Mr. Nocera quotes Mr. Metcalf as writing in his own defense: “If a respected editor can be forced to resign and a controversial writer’s voice be shut down by a one-sided social-media and Internet outcry, virtually overnight, simply because they dared to open a discussion or ask questions about a politically sensitive issue…then I fear for the future of our industry, and for our Cause.”

This invites speculation as to what would happen were one of the Gray Lady’s own columnists to turn around and question the Gospel of the Times. What would happen were, say, Mr. Nocera himself to turn around and write that, after thinking about it all these years, he’s come to the conclusion that the Second Amendment ought to be enforced, even in New York City, where not even Mr. Nocera, a law-abiding, honest, sober, sane citizen can get a permit to carry a pistol?

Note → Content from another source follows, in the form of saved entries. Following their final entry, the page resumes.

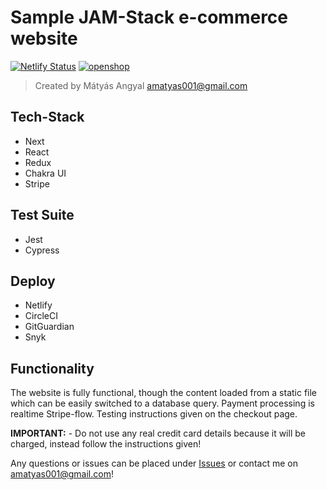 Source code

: # Sample JAM-Stack e-commerce website

[![Netlify Status](https://api.netlify.com/api/v1/badges/77e3442d-d9b6-4734-a493-3326fedf27be/deploy-status)](https://app.netlify.com/sites/openshop/deploys) [![openshop](https://circleci.com/gh/amatyas001/openshop-next.svg?style=shield)](https://app.circleci.com/pipelines/github/amatyas001/openshop-next)

> Created by Mátyás Angyal [amatyas001@gmail.com](mailto://amatyas001@gmail.com)

## Tech-Stack

- Next
- React
- Redux
- Chakra UI
- Stripe

## Test Suite

- Jest
- Cypress

## Deploy

- Netlify
- CircleCI
- GitGuardian
- Snyk

## Functionality

The website is fully functional, though the content loaded from a static file which can be easily switched to a database query.
Payment processing is realtime Stripe-flow. Testing instructions given on the checkout page.

**IMPORTANT:** - Do not use any real credit card details because it will be charged, instead follow the instructions given!

Any questions or issues can be placed under [Issues](https://github.com/amatyas001/openshop-next/issues) or contact me on [amatyas001@gmail.com](mailto://amatyas001@gmail.com)!
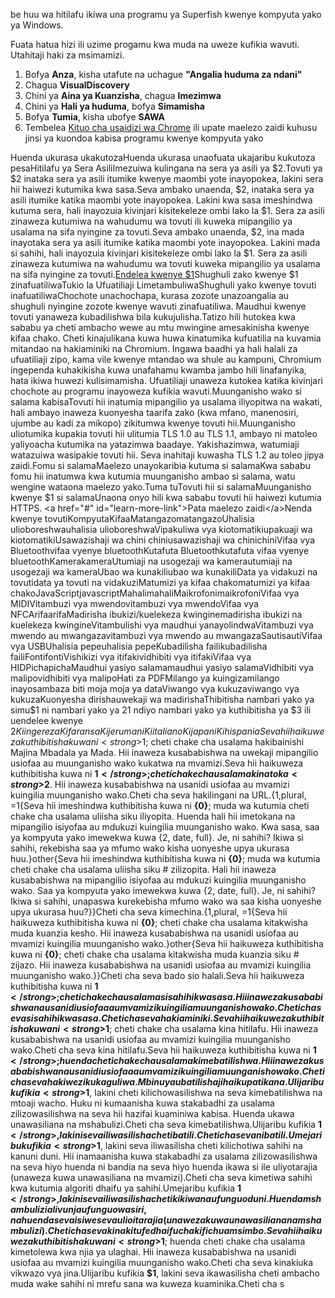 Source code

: be huu wa hitilafu ikiwa una programu ya Superfish kwenye kompyuta yako ya Windows.</p>
    <p>Fuata hatua hizi ili uzime progamu kwa muda na uweze kufikia wavuti. Utahitaji haki za msimamizi.</p>
    <ol>
    <li>Bofya <strong>Anza</strong>, kisha utafute na uchague <strong>"Angalia huduma za ndani"</strong>
    <li>Chagua <strong>VisualDiscovery</strong>
    <li>Chini ya <strong>Aina ya Kuanzisha</strong>, chagua <strong>Imezimwa</strong>
    <li>Chini ya <strong>Hali ya huduma</strong>, bofya <strong>Simamisha</strong>
    <li>Bofya <strong>Tumia</strong>, kisha ubofye <strong>SAWA</strong>
    <li>Tembelea <a href="https://support.google.com/chrome/answer/6098869">Kituo cha usaidizi wa Chrome</a> ili upate maelezo zaidi kuhusu jinsi ya kuondoa kabisa programu kwenye kompyuta yako
    </ol>Huenda ukurasa ukakutozaHuenda ukurasa unaofuata ukajaribu kukutoza pesaHitilafu ya Sera AsiliImezuiwa kulingana na sera ya asili ya $2.Tovuti ya $2 inataka sera ya asili
    itumike kwenye maombi yote inayopokea, lakini sera hii haiwezi kutumika kwa sasa.Seva ambako unaenda, $2, inataka
    sera ya asili itumike katika maombi yote inayopokea. Lakini kwa sasa imeshindwa
    kutuma sera, hali inayozuia kivinjari kisitekeleze
    ombi lako la $1. Sera za asili zinaweza kutumiwa na wahudumu wa tovuti
    ili kuweka mipangilio ya usalama na sifa nyingine za tovuti.Seva ambako unaenda, $2, ina mada
    inayotaka sera ya asili itumike katika maombi yote inayopokea. Lakini
    mada si sahihi, hali inayozuia kivinjari kisitekeleze
    ombi lako la $1. Sera za asili zinaweza kutumiwa na wahudumu wa tovuti kuweka mipangilio ya usalama na sifa nyingine za tovuti.<a href="#" id="proceed-link">Endelea kwenye $1</a>Shughuli zako kwenye $1 zinafuatiliwaTukio la Ufuatiliaji LimetambuliwaShughuli yako kwenye tovuti inafuatiliwaChochote unachochapa, kurasa zozote unazoangalia au shughuli nyingine zozote kwenye wavuti zinafuatiliwa. Maudhui kwenye tovuti yanaweza kubadilishwa bila kukujulisha.Tatizo hili hutokea kwa sababu ya cheti ambacho wewe au mtu mwingine amesakinisha kwenye kifaa chako. Cheti kinajulikana kuwa huwa kinatumika kufuatilia na kuvamia mitandao na hakiaminiki na Chromium. Ingawa baadhi ya hali halali za ufuatiliaji zipo, kama vile kwenye mtandao wa shule au kampuni, Chromium ingependa kuhakikisha kuwa unafahamu kwamba jambo hili linafanyika, hata ikiwa huwezi kulisimamisha. Ufuatiliaji unaweza kutokea katika kivinjari chochote au programu inayoweza kufikia wavuti.Muunganisho wako si salama kabisaTovuti hii inatumia mipangilio ya usalama iliyopitwa na wakati, hali ambayo inaweza kuonyesha taarifa zako (kwa mfano, manenosiri, ujumbe au kadi za mikopo) zikitumwa kwenye tovuti hii.Muunganisho uliotumika kupakia tovuti hii ulitumia TLS 1.0 au TLS 1.1, ambayo ni matoleo yaliyoacha kutumika na yatazimwa baadaye. Yakishazimwa, watumiaji watazuiwa wasipakie tovuti hii. Seva inahitaji kuwasha TLS 1.2 au toleo jipya zaidi.Fomu si salamaMaelezo unayokaribia kutuma si salamaKwa sababu fomu hii inatumwa kwa kutumia muunganisho ambao si salama, watu wengine wataona maelezo yako.Tuma tuTovuti hii si salamaMuunganisho kwenye $1 si salamaUnaona onyo hili kwa sababu tovuti hii haiwezi kutumia HTTPS. <a href="#" id="learn-more-link">Pata maelezo zaidi</a>Nenda kwenye tovutiKompyutaKifaaMatangazomatangazoUhalisia ulioboreshwauhalisia ulioboreshwaVipakuliwa vya kiotomatikiupakuaji wa kiotomatikiUsawazishaji wa chini chiniusawazishaji wa chinichiniVifaa vya Bluetoothvifaa vyenye bluetoothKutafuta Bluetoothkutafuta vifaa vyenye bluetoothKamerakameraUtumiaji na usogezaji wa kamerautumiaji na usogezaji wa kameraUbao wa kunakiliubao wa kunakiliData ya vidakuzi na tovutidata ya tovuti na vidakuziMatumizi ya kifaa chakomatumizi ya kifaa chakoJavaScriptjavascriptMahalimahaliMaikrofonimaikrofoniVifaa vya MIDIVitambuzi vya mwendovitambuzi vya mwendoVifaa vya NFCArifaarifaMadirisha ibukizi/kuelekeza kwinginemadirisha ibukizi na kuelekeza kwingineVitambulishi vya maudhui yanayolindwaVitambuzi vya mwendo au mwangazavitambuzi vya mwendo au mwangazaSautisautiVifaa vya USBUhalisia pepeuhalisia pepeKubadilisha failikubadilisha failiFontifontiVishikizi vya itifakividhibiti vya itifakiVifaa vya HIDPichapichaMaudhui yasiyo salamamaudhui yasiyo salamaVidhibiti vya malipovidhibiti vya malipoHati za PDFMilango ya kuingizamilango inayosambaza biti moja moja ya dataViwango vya kukuzaviwango vya kukuzaKuonyesha dirishauwekaji wa madirishaThibitisha nambari yako ya simu$1 ni nambari yako ya $2$1 ndiyo nambari yako ya kuthibitisha ya $3 ili uendelee kwenye $2KiingerezaKifaransaKijerumaniKiitalianoKijapaniKihispaniaSeva hii haikuweza kuthibitisha kuwa ni <strong>$1</strong>; cheti chake cha usalama hakibainishi Majina Mbadala ya Mada. Hii inaweza kusababishwa na uwekaji mipangilio usiofaa au muunganisho wako kukatwa na mvamizi.Seva hii haikuweza kuthibitisha kuwa ni <strong>$1</strong>; cheti chake cha usalama kinatoka <strong>$2</strong>. Hii inaweza kusababishwa na usanidi usiofaa au mvamizi kuingilia muunganisho wako.Cheti cha seva hakilingani na URL.{1,plural, =1{Seva hii imeshindwa kuthibitisha kuwa ni <strong>{0}</strong>; muda wa kutumia cheti chake cha usalama uliisha siku iliyopita. Huenda hali hii imetokana na mipangilio isiyofaa au mdukuzi kuingilia muunganisho wako. Kwa sasa, saa ya kompyuta yako imewekwa kuwa {2, date, full}. Je, ni sahihi? Ikiwa si sahihi, rekebisha saa ya mfumo wako kisha uonyeshe upya ukurasa huu.}other{Seva hii imeshindwa kuthibitisha kuwa ni <strong>{0}</strong>; muda wa kutumia cheti chake cha usalama uliisha siku # zilizopita. Hali hii inaweza kusababishwa na mipangilio isiyofaa au mdukuzi kuingilia muunganisho wako. Saa ya kompyuta yako imewekwa kuwa {2, date, full}. Je, ni sahihi? Ikiwa si sahihi, unapaswa kurekebisha mfumo wako wa saa kisha uonyeshe upya ukurasa huu?}}Cheti cha seva kimechina.{1,plural, =1{Seva hii haikuweza kuthibitisha kuwa ni <strong>{0}</strong>; cheti chake cha usalama kitakwisha muda kuanzia kesho. Hii inaweza kusababishwa na usanidi usiofaa au mvamizi kuingilia muunganisho wako.}other{Seva hii haikuweza kuthibitisha kuwa ni <strong>{0}</strong>; cheti chake cha usalama kitakwisha muda kuanzia siku # zijazo. Hii inaweza kusababishwa na usanidi usiofaa au mvamizi kuingilia muunganisho wako.}}Cheti cha seva bado sio halali.Seva hii haikuweza kuthibitisha kuwa ni <strong>$1</strong>; cheti chake cha usalama si sahihi kwa sasa. Hii inaweza kusababishwa na usanidi usiofaa au mvamizi kuingilia muunganisho wako.Cheti cha seva si sahihi kwa sasa.Cheti cha seva hakiaminiki.Seva hii haikuweza kuthibitisha kuwa ni <strong>$1</strong>; cheti chake cha usalama kina hitilafu. Hii inaweza kusababishwa na usanidi usiofaa au mvamizi kuingilia muunganisho wako.Cheti cha seva kina hitilafu.Seva hii haikuweza kuthibitisha kuwa ni <strong>$1</strong>; huenda cheti chake cha usalama kimebatilishwa. Hii inaweza kusababishwa na usanidi usiofaa au mvamizi kuingilia muunganisho wako.Cheti cha seva hakiwezi kukaguliwa.Mbinu ya ubatilishaji haikupatikana.Ulijaribu kufikia <strong>$1</strong>, lakini cheti kilichowasilishwa na seva kimebatilishwa na mtoaji wacho. Huku ni kumaanisha kuwa stakabadhi za usalama zilizowasilishwa na seva hii hazifai kuaminiwa kabisa. Huenda ukawa unawasiliana na mshabulizi.Cheti cha seva kimebatilishwa.Ulijaribu kufikia <strong>$1</strong>, lakini seva iliwasilisha cheti batili.Cheti cha seva ni batili.Umejaribu kufikia <strong>$1</strong>, lakini seva iliwasilisha cheti kilichotiwa sahihi na kanuni duni. Hii inamaanisha kuwa stakabadhi za usalama zilizowasilishwa na seva hiyo huenda ni bandia na seva hiyo huenda ikawa si ile uliyotarajia (unaweza kuwa unawasiliana na mvamizi).Cheti cha seva kimetiwa sahihi kwa kutumia algoriti dhaifu ya sahihi.Umejaribu kufikia <strong>$1</strong>, lakini seva iliwasilisha cheti kikiwa na ufunguo duni. Huenda mshambulizi alivunja ufunguo wa siri, na huenda seva isiwe seva ulioitarajia (unaweza kuwa unawasiliana na mshambulizi).Cheti cha seva kina kitufe dhaifu cha kifichua msimbo.Seva hii haikuweza kuthibitisha kuwa ni <strong>$1</strong>; huenda cheti chake cha usalama kimetolewa kwa njia ya ulaghai. Hii inaweza kusababishwa na usanidi usiofaa au mvamizi kuingilia muunganisho wako.Cheti cha seva kinakiuka vikwazo vya jina.Ulijaribu kufikia <strong>$1</strong>, lakini seva ikawasilisha cheti ambacho muda wake sahihi ni mrefu sana wa kuweza kuaminika.Cheti cha s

What would happen were, say, Nicolas Kristof, who has campaigned against prostitution, to issue, under the headline “A New Look at the Oldest Profession,” a column endorsing prostitution? What would happen were, say, the Times conservative columnist, Ross Douthat, who tends to tread softly on the core social issues, to start a campaign for the Catholic teaching that sexual intercourse between men is immoral, abortion is murder, and same sex marriage is prohibited?

One can imagine that after someone fetched the smelling salts and got Mr. Sulzberger conscious again, the columnists would be out the door faster than you could say “liberal orthodoxy.” Let us just add that the Times would be completely within its rights to fire any such renegades. No one has a constitutional right to appear in the Times, nor to quarrel with the Times in its own columns. The right to decide what is printed in the press belongs to the owners of the press.

So why should anyone assert a right to campaign for the regulation of guns in Guns & Ammo? We always thought that Mr. Metcalf wrote a fine column in a fine magazine. It intrigued us when he endorsed the regulation of guns, though we didn’t agree with the column. Writing it didn’t strike us as courageous but rather, given the views of the paper that employed the writer, as a bit narcissistic.

The paper’s editor, James Bequette, seemed to understand this. He fired Mr. Metcalf and then resigned himself for having erred in running the column in the first place. Honorable. But the guts belong to InterMedia Outdoors, the publisher that stood not only by the Second Amendment but also by the First. It is the Amendment that protects the freedom of the owners of the press. That’s the gospel truth.